WHAT THE TASK ASKS.
Would you transcribe exactly the lines below, starting at the one that contains "and Future Work" and ending with the last line, both included? Leave out all other lines.

SOURCE MATERIAL.
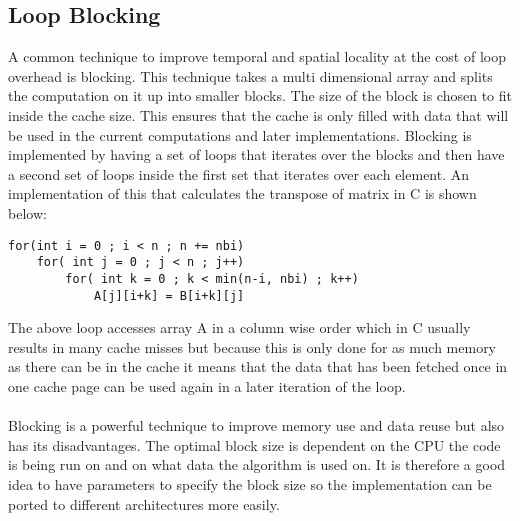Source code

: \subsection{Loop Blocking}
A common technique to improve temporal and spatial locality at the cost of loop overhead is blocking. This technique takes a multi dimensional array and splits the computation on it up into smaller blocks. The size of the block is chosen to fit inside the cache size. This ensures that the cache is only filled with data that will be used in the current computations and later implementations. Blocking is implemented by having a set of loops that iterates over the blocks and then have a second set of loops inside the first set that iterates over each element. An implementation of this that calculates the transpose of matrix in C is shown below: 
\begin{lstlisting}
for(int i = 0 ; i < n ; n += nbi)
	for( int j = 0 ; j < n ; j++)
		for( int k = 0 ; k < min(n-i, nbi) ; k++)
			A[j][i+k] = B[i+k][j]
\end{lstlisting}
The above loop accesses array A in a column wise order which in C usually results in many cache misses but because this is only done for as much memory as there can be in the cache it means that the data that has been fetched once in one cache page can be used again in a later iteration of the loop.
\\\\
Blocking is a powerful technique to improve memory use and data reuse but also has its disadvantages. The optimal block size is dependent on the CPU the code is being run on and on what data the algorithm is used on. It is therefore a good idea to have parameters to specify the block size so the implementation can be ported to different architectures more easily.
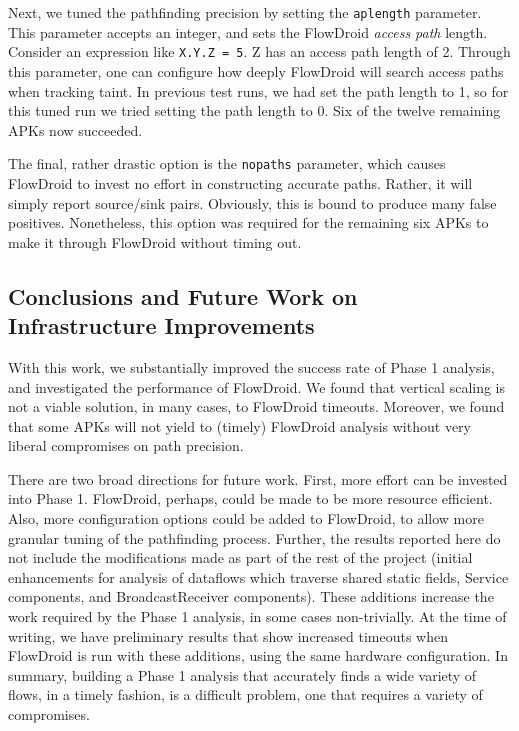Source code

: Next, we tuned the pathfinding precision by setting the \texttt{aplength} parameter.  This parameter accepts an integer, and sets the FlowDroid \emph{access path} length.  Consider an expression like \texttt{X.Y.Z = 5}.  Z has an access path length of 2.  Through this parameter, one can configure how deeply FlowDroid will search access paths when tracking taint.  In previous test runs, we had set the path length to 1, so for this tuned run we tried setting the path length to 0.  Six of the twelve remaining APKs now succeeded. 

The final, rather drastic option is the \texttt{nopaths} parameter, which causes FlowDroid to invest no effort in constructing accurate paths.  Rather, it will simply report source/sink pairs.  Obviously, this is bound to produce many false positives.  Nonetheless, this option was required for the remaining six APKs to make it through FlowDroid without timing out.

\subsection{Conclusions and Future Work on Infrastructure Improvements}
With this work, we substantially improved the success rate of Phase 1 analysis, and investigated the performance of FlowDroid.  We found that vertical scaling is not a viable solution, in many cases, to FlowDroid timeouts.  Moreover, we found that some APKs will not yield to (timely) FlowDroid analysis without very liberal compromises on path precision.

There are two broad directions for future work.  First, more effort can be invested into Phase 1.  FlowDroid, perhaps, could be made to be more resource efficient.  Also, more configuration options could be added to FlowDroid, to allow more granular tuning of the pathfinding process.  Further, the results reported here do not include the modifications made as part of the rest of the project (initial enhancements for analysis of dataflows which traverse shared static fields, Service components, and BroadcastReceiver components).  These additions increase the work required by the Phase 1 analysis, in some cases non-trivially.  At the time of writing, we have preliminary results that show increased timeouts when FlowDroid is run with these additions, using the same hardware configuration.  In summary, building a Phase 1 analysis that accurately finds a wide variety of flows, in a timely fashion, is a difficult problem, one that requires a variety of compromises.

TASK RESULT.
\subsection{Conclusions and Future Work on Infrastructure Improvements}
With this work, we substantially improved the success rate of Phase 1 analysis, and investigated the performance of FlowDroid.  We found that vertical scaling is not a viable solution, in many cases, to FlowDroid timeouts.  Moreover, we found that some APKs will not yield to (timely) FlowDroid analysis without very liberal compromises on path precision.

There are two broad directions for future work.  First, more effort can be invested into Phase 1.  FlowDroid, perhaps, could be made to be more resource efficient.  Also, more configuration options could be added to FlowDroid, to allow more granular tuning of the pathfinding process.  Further, the results reported here do not include the modifications made as part of the rest of the project (initial enhancements for analysis of dataflows which traverse shared static fields, Service components, and BroadcastReceiver components).  These additions increase the work required by the Phase 1 analysis, in some cases non-trivially.  At the time of writing, we have preliminary results that show increased timeouts when FlowDroid is run with these additions, using the same hardware configuration.  In summary, building a Phase 1 analysis that accurately finds a wide variety of flows, in a timely fashion, is a difficult problem, one that requires a variety of compromises.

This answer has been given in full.